El periodista Fernando Ónega, una de las voces más reconocidas de la comunicación desde la transición y una voz respetada por su rigor y su neutralidad, ha muerto este martes a los 78 años. El cronista gallego, que cubrió el golpe de estado del 23F como director de informativos de la Cadena SER, todavía escribía en medios como La Vanguardia o La Voz de Galicia, lo cual demuestra la relevancia de sus palabras, incluso en el presente. Ónega, que se definía como "periodista y gallego, no sé en qué orden", explicaba que su vocación periodística le llegó cuando decaía la seminarista: salió del seminario con 15 años y empezó, gracias a su hermano, a escribir una página semanal en el diario El Progreso de Lugo, donde entrevistó a "todo artista que pasaba por el Gran Teatro". En algunas ocasiones, el veterano periodista afirmaba que era "un niño de pueblo, hijo de padres agricultores", y que su padre "tenía una radio con la que escuchaba Radio Pirenaica y Radio Moscú", ambas clandestinas. 

Fernando Ónega empezó su carrera periodística en Galicia, pero fue desde Madrid donde empezó a tomar revuelo. En pocos años llegó a ser el director de prensa de la Presidencia del Gobierno de Adolfo Suárez, a quien escribió gran parte de sus discursos, incluido el famoso Puedo prometer y prometo en la campaña electoral de las primeras elecciones generales españolas posfranquistas en el año 1977. La trascendencia de aquel discurso fue tal que Más de uno, el programa de radio de Carlos Alsina, llamada Puedo opinar y opino. Ónega vivió momentos cruciales de la Transición española, que dejó por escrito en su libro Puedo prometer y prometo: Mis años con Adolfo Suárez, en el 2013. Esta trascendental etapa de la historia de España le permitió conocer el poder "desde dentro" y la "grandeza" de algunas personas, entre las cuales destacó a Santiago Carrillo, líder del Partido Comunista, a Felipe González, líder del PSOE y expresidente del Gobierno, y al propio Suárez.

Periodista multifacético

Ónega ejerció la profesión periodística en todo tipo de medios, pero fue en la prensa escrita donde empezó su carrera. Antes de la caída de la dictadura, Ónega estaba adscrito al "falangismo periodístico" y fue subdirector del diario Arriba, el diario oficial de la FET y de las JONS. Posteriormente, pasó a ser portavoz del gobierno de Adolfo Suárez, lo que es ejemplar de su reconversión de falangistas en el nuevo contexto democrático. En la radio comenzó en 1979, con comentarios políticos en el programa Hora 25. El 10 de febrero de 1981 fue nombrado director de informativos de la cadena, en sustitución de Iñaki Gabilondo, desde donde cubrió en directo el intento de golpe de Estado del 23F. "Mantuvimos a la sociedad informada en todo momento", lo que significó, según el propio Ónega, "un punto de inflexión en el periodismo después de 40 años de franquismo".

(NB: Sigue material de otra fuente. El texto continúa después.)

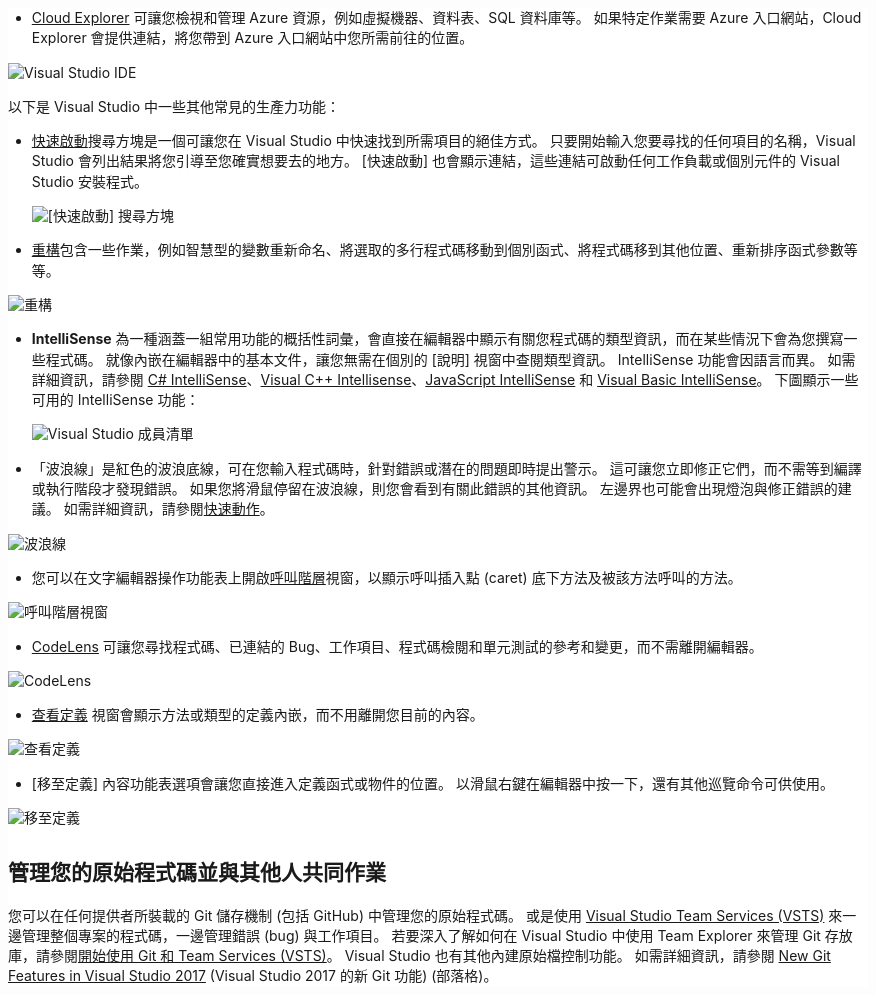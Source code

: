 - [Cloud Explorer](/azure/vs-azure-tools-resources-managing-with-cloud-explorer) 可讓您檢視和管理 Azure 資源，例如虛擬機器、資料表、SQL 資料庫等。 如果特定作業需要 Azure 入口網站，Cloud Explorer 會提供連結，將您帶到 Azure 入口網站中您所需前往的位置。

![Visual Studio IDE](../ide/media/visualstudioide.png)

以下是 Visual Studio 中一些其他常見的生產力功能：

- [快速啟動](../ide/reference/quick-launch-environment-options-dialog-box.md)搜尋方塊是一個可讓您在 Visual Studio 中快速找到所需項目的絕佳方式。 只要開始輸入您要尋找的任何項目的名稱，Visual Studio 會列出結果將您引導至您確實想要去的地方。 [快速啟動] 也會顯示連結，這些連結可啟動任何工作負載或個別元件的 Visual Studio 安裝程式。

  ![[快速啟動] 搜尋方塊](../ide/media/VSIDE_Tour_QuickLaunch.png)

- [重構](../ide/refactoring-in-visual-studio.md)包含一些作業，例如智慧型的變數重新命名、將選取的多行程式碼移動到個別函式、將程式碼移到其他位置、重新排序函式參數等等。

 ![重構](../ide/media/VSIDE_refactor.png)

- **IntelliSense** 為一種涵蓋一組常用功能的概括性詞彙，會直接在編輯器中顯示有關您程式碼的類型資訊，而在某些情況下會為您撰寫一些程式碼。 就像內嵌在編輯器中的基本文件，讓您無需在個別的 [說明] 視窗中查閱類型資訊。 IntelliSense 功能會因語言而異。 如需詳細資訊，請參閱 [C# IntelliSense](../ide/visual-csharp-intellisense.md)、[Visual C++ Intellisense](../ide/visual-cpp-intellisense.md)、[JavaScript IntelliSense](../ide/javascript-intellisense.md) 和 [Visual Basic IntelliSense](../ide/visual-basic-specific-intellisense.md)。 下圖顯示一些可用的 IntelliSense 功能：

  ![Visual Studio 成員清單](../ide/media/vs2017_Intellisense.png)

- 「波浪線」是紅色的波浪底線，可在您輸入程式碼時，針對錯誤或潛在的問題即時提出警示。 這可讓您立即修正它們，而不需等到編譯或執行階段才發現錯誤。 如果您將滑鼠停留在波浪線，則您會看到有關此錯誤的其他資訊。 左邊界也可能會出現燈泡與修正錯誤的建議。 如需詳細資訊，請參閱[快速動作](../ide/quick-actions.md)。

 ![波浪線](../ide/media/vs2017_squiggle.png)

- 您可以在文字編輯器操作功能表上開啟[呼叫階層](../ide/reference/call-hierarchy.md)視窗，以顯示呼叫插入點 (caret) 底下方法及被該方法呼叫的方法。

 ![呼叫階層視窗](../ide/media/VSIDE_call_hierarchy.png)

- [CodeLens](../ide/find-code-changes-and-other-history-with-codelens.md) 可讓您尋找程式碼、已連結的 Bug、工作項目、程式碼檢閱和單元測試的參考和變更，而不需離開編輯器。

 ![CodeLens](../ide/media/codelensoverview.png)

- [查看定義](../ide/how-to-view-and-edit-code-by-using-peek-definition-alt-plus-f12.md) 視窗會顯示方法或類型的定義內嵌，而不用離開您目前的內容。

 ![查看定義](../ide/media/VSIDE_peek_definition.png)

- [移至定義]  內容功能表選項會讓您直接進入定義函式或物件的位置。 以滑鼠右鍵在編輯器中按一下，還有其他巡覽命令可供使用。

 ![移至定義](../ide/media/VSIDE_go_to_definition.png)

## <a name="manage-your-source-code-and-collaborate-with-others"></a>管理您的原始程式碼並與其他人共同作業

您可以在任何提供者所裝載的 Git 儲存機制 (包括 GitHub) 中管理您的原始程式碼。 或是使用 [Visual Studio Team Services (VSTS)](/vsts/index) 來一邊管理整個專案的程式碼，一邊管理錯誤 (bug) 與工作項目。 若要深入了解如何在 Visual Studio 中使用 Team Explorer 來管理 Git 存放庫，請參閱[開始使用 Git 和 Team Services (VSTS)](/vsts/git/gitquickstart?tabs=visual-studio)。 Visual Studio 也有其他內建原始檔控制功能。 如需詳細資訊，請參閱 [New Git Features in Visual Studio 2017](https://blogs.msdn.microsoft.com/visualstudioalm/2017/03/06/new-git-features-in-visual-studio-2017/) (Visual Studio 2017 的新 Git 功能) (部落格)。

En cuanto a la televisión, empezó su carrera en TVE, donde dirigió distintos programas y desempeñó el cargo de director de Relaciones Externas. Durante los noventa colaboró ​​con los servicios informativos de Telecinco y, posteriormente, en Antena 3, donde presentó los informativos de la noche hasta 1999. En los últimos años en televisión, intervino como comentarista de la actualidad en distintos espacios informativos de varias cadenas españolas, mientras hacía lo mismo en la radio. En 2022, después de una nutrida carrera profesional, anunció su retirada de los micrófonos de Onda Cero, con estas palabras: "Me he olvidado de que había prolongaciones de los fines de semana, me he olvidado de que había puentes, no he disfrutado de un solo puente en toda mi vida". En 2019 empezó a ejercer como director de 65ymás.com, un diario digital dirigido al público de la tercera edad. Un año más tarde, en 2020, recibió el Premio Ondas a la trayectoria por "su fecunda carrera en la radio, tanto en su faceta directiva como frente al micrófono, desarrollada en las principales cadenas".